More abstract symmetry
During the discoveries in the late 1950s and early 1960s at various particle accelerators (especially Brookhaven), physicists noticed that there were other similar "families" of particles, where it didn't matter if you switched out one for the other in terms of the attractive nuclear forces felt by these particles. These families can be visualized as rows in a grid, with the proton and neutron being at the top of the grid. A particle called the "cascade" particle (as described by Richard Feynman in the associated video) fits two rows beneath the proton and neutron, because it goes through two steps to decay into a proton or neutron (the step in between is the sigma). Given that these particular particles decayed in the steps as they did, could this particular method of decay be used to predict other particles in other grids? It could, and that is what the "omega minus" particle discovery was all about, as Feynman so eloquently explains at the beginning of the BBC special.

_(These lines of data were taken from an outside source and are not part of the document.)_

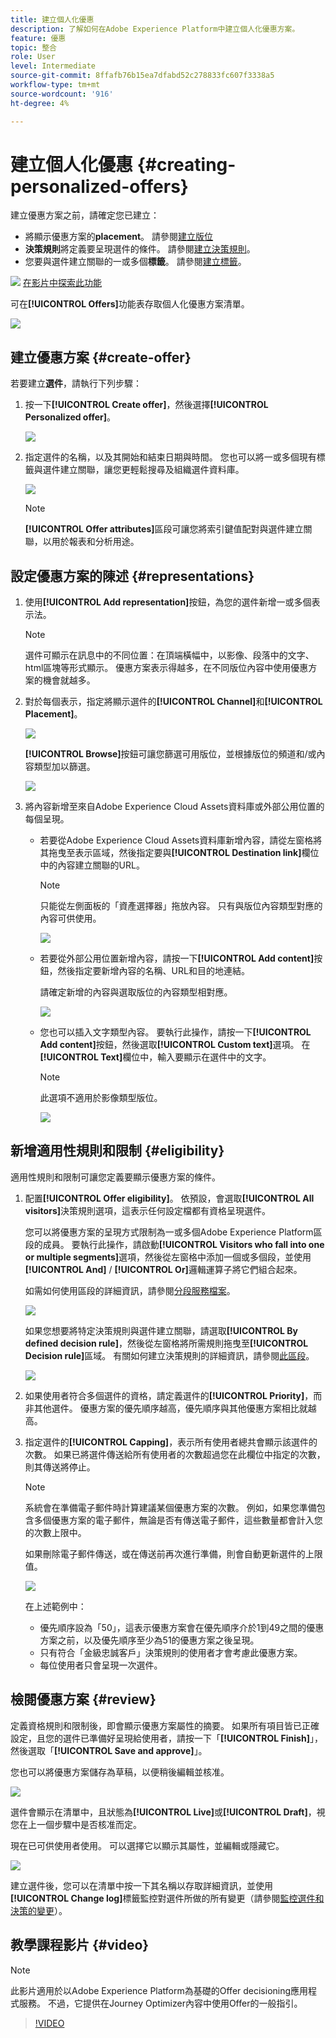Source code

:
 ```yaml
---
title: 建立個人化優惠
description: 了解如何在Adobe Experience Platform中建立個人化優惠方案。
feature: 優惠
topic: 整合
role: User
level: Intermediate
source-git-commit: 8ffafb76b15ea7dfabd52c278833fc607f3338a5
workflow-type: tm+mt
source-wordcount: '916'
ht-degree: 4%

---
```


# 建立個人化優惠 {#creating-personalized-offers}

建立優惠方案之前，請確定您已建立：

* 將顯示優惠方案的&#x200B;**placement**。 請參閱[建立版位](../offer-library/creating-placements.md)
* **決策規則**&#x200B;將定義要呈現選件的條件。 請參閱[建立決策規則](../offer-library/creating-decision-rules.md)。
* 您要與選件建立關聯的一或多個&#x200B;**標籤**。 請參閱[建立標籤](../offer-library/creating-tags.md)。

![](../../assets/do-not-localize/how-to-video.png) [在影片中探索此功能](#video)

可在&#x200B;**[!UICONTROL Offers]**&#x200B;功能表存取個人化優惠方案清單。

![](../../assets/offers_list.png)

## 建立優惠方案 {#create-offer}

若要建立&#x200B;**選件**，請執行下列步驟：

1. 按一下&#x200B;**[!UICONTROL Create offer]**，然後選擇&#x200B;**[!UICONTROL Personalized offer]**。

   ![](../../assets/create_offer.png)

1. 指定選件的名稱，以及其開始和結束日期與時間。 您也可以將一或多個現有標籤與選件建立關聯，讓您更輕鬆搜尋及組織選件資料庫。

   ![](../../assets/offer_details.png)

   >[!NOTE]
   >
   >**[!UICONTROL Offer attributes]**&#x200B;區段可讓您將索引鍵值配對與選件建立關聯，以用於報表和分析用途。

## 設定優惠方案的陳述 {#representations}

1. 使用&#x200B;**[!UICONTROL Add representation]**&#x200B;按鈕，為您的選件新增一或多個表示法。

   >[!NOTE]
   >
   >選件可顯示在訊息中的不同位置：在頂端橫幅中，以影像、段落中的文字、html區塊等形式顯示。 優惠方案表示得越多，在不同版位內容中使用優惠方案的機會就越多。

1. 對於每個表示，指定將顯示選件的&#x200B;**[!UICONTROL Channel]**&#x200B;和&#x200B;**[!UICONTROL Placement]**。

   ![](../../assets/channel-placement.png)

   **[!UICONTROL Browse]**&#x200B;按鈕可讓您篩選可用版位，並根據版位的頻道和/或內容類型加以篩選。

   ![](../../assets/browse-placements.png)

1. 將內容新增至來自Adobe Experience Cloud Assets資料庫或外部公用位置的每個呈現。

   * 若要從Adobe Experience Cloud Assets資料庫新增內容，請從左窗格將其拖曳至表示區域，然後指定要與&#x200B;**[!UICONTROL Destination link]**&#x200B;欄位中的內容建立關聯的URL。

      >[!NOTE]
      >
      >只能從左側面板的「資產選擇器」拖放內容。 只有與版位內容類型對應的內容可供使用。

      ![](../../assets/offer_drag_content.png)

   * 若要從外部公用位置新增內容，請按一下&#x200B;**[!UICONTROL Add content]**&#x200B;按鈕，然後指定要新增內容的名稱、URL和目的地連結。

      請確定新增的內容與選取版位的內容類型相對應。

      ![](../../assets/offer_add_content.png)

   * 您也可以插入文字類型內容。 要執行此操作，請按一下&#x200B;**[!UICONTROL Add content]**&#x200B;按鈕，然後選取&#x200B;**[!UICONTROL Custom text]**&#x200B;選項。 在&#x200B;**[!UICONTROL Text]**&#x200B;欄位中，輸入要顯示在選件中的文字。

      >[!NOTE]
      >
      >此選項不適用於影像類型版位。

      ![](../../assets/offer_text_content.png)

## 新增適用性規則和限制 {#eligibility}

適用性規則和限制可讓您定義要顯示優惠方案的條件。

1. 配置&#x200B;**[!UICONTROL Offer eligibility]**。 依預設，會選取&#x200B;**[!UICONTROL All visitors]**&#x200B;決策規則選項，這表示任何設定檔都有資格呈現選件。

   您可以將優惠方案的呈現方式限制為一或多個Adobe Experience Platform區段的成員。 要執行此操作，請啟動&#x200B;**[!UICONTROL Visitors who fall into one or multiple segments]**&#x200B;選項，然後從左窗格中添加一個或多個段，並使用&#x200B;**[!UICONTROL And]** / **[!UICONTROL Or]**&#x200B;邏輯運算子將它們組合起來。

   如需如何使用區段的詳細資訊，請參閱[分段服務檔案](https://experienceleague.adobe.com/docs/experience-platform/segmentation/home.html)。

   ![](../../assets/offer-eligibility-segment.png)

   如果您想要將特定決策規則與選件建立關聯，請選取&#x200B;**[!UICONTROL By defined decision rule]**，然後從左窗格將所需規則拖曳至&#x200B;**[!UICONTROL Decision rule]**&#x200B;區域。 有關如何建立決策規則的詳細資訊，請參閱[此區段](../offer-library/creating-decision-rules.md)。

   ![](../../assets/offer_rule.png)

1. 如果使用者符合多個選件的資格，請定義選件的&#x200B;**[!UICONTROL Priority]**，而非其他選件。 優惠方案的優先順序越高，優先順序與其他優惠方案相比就越高。

1. 指定選件的&#x200B;**[!UICONTROL Capping]**，表示所有使用者總共會顯示該選件的次數。 如果已將選件傳送給所有使用者的次數超過您在此欄位中指定的次數，則其傳送將停止。

   >[!NOTE]
   >
   >系統會在準備電子郵件時計算建議某個優惠方案的次數。 例如，如果您準備包含多個優惠方案的電子郵件，無論是否有傳送電子郵件，這些數量都會計入您的次數上限中。
   >
   >如果刪除電子郵件傳送，或在傳送前再次進行準備，則會自動更新選件的上限值。

   ![](../../assets/offer_capping.png)

   在上述範例中：

   * 優先順序設為「50」，這表示優惠方案會在優先順序介於1到49之間的優惠方案之前，以及優先順序至少為51的優惠方案之後呈現。
   * 只有符合「金級忠誠客戶」決策規則的使用者才會考慮此優惠方案。
   * 每位使用者只會呈現一次選件。

## 檢閱優惠方案 {#review}

定義資格規則和限制後，即會顯示優惠方案屬性的摘要。 如果所有項目皆已正確設定，且您的選件已準備好呈現給使用者，請按一下「**[!UICONTROL Finish]**」，然後選取「**[!UICONTROL Save and approve]**」。

您也可以將優惠方案儲存為草稿，以便稍後編輯並核准。

![](../../assets/offer_review.png)

選件會顯示在清單中，且狀態為&#x200B;**[!UICONTROL Live]**&#x200B;或&#x200B;**[!UICONTROL Draft]**，視您在上一個步驟中是否核准而定。

現在已可供使用者使用。 可以選擇它以顯示其屬性，並編輯或隱藏它。

![](../../assets/offer_created.png)

建立選件後，您可以在清單中按一下其名稱以存取詳細資訊，並使用&#x200B;**[!UICONTROL Change log]**&#x200B;標籤監控對選件所做的所有變更（請參閱[監控選件和決策的變更](../get-started/user-interface.md#monitoring-changes)）。

## 教學課程影片 {#video}

>[!NOTE]
>
>此影片適用於以Adobe Experience Platform為基礎的Offer decisioning應用程式服務。 不過，它提供在Journey Optimizer內容中使用Offer的一般指引。

>[!VIDEO](https://video.tv.adobe.com/v/329375?quality=12)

What's the use in symmetry?
Sure, symmetry is aesthetically beautiful. The human eye is naturally attracted to the symmetry of a face, as is evidenced in art throughout the ages. We're attracted to symmetry for genetic reasons, too. However, as is evidenced by the discovery of the "omega minus" particle, there's a great deal more scientific use from the study of symmetry as well, particularly abstract symmetries. One such extrapolation lies in a symmetry between the forces of nature. Photons are the quanta, or individual force-carrying particles, of the electromagnetic force. In other words, magnetism and electricity work because of a photon flying back and forth between two objects that are attracted or repelled. With the weak force, it was discovered that W and Z bosons cause the force to work, or mediate it. The strong force, likewise, has gluons (physicists are such nerds!). It is hypothesized that gravity works via gravitons, although there is no evidence yet to support this concept.
It's impossible to say what our next big discovery based on symmetry will be, but it's a safe bet that we will, indeed, make discoveries based on the principles of symmetry. Me, I'd just like to continue to think about this stuff as I drift off to sleep!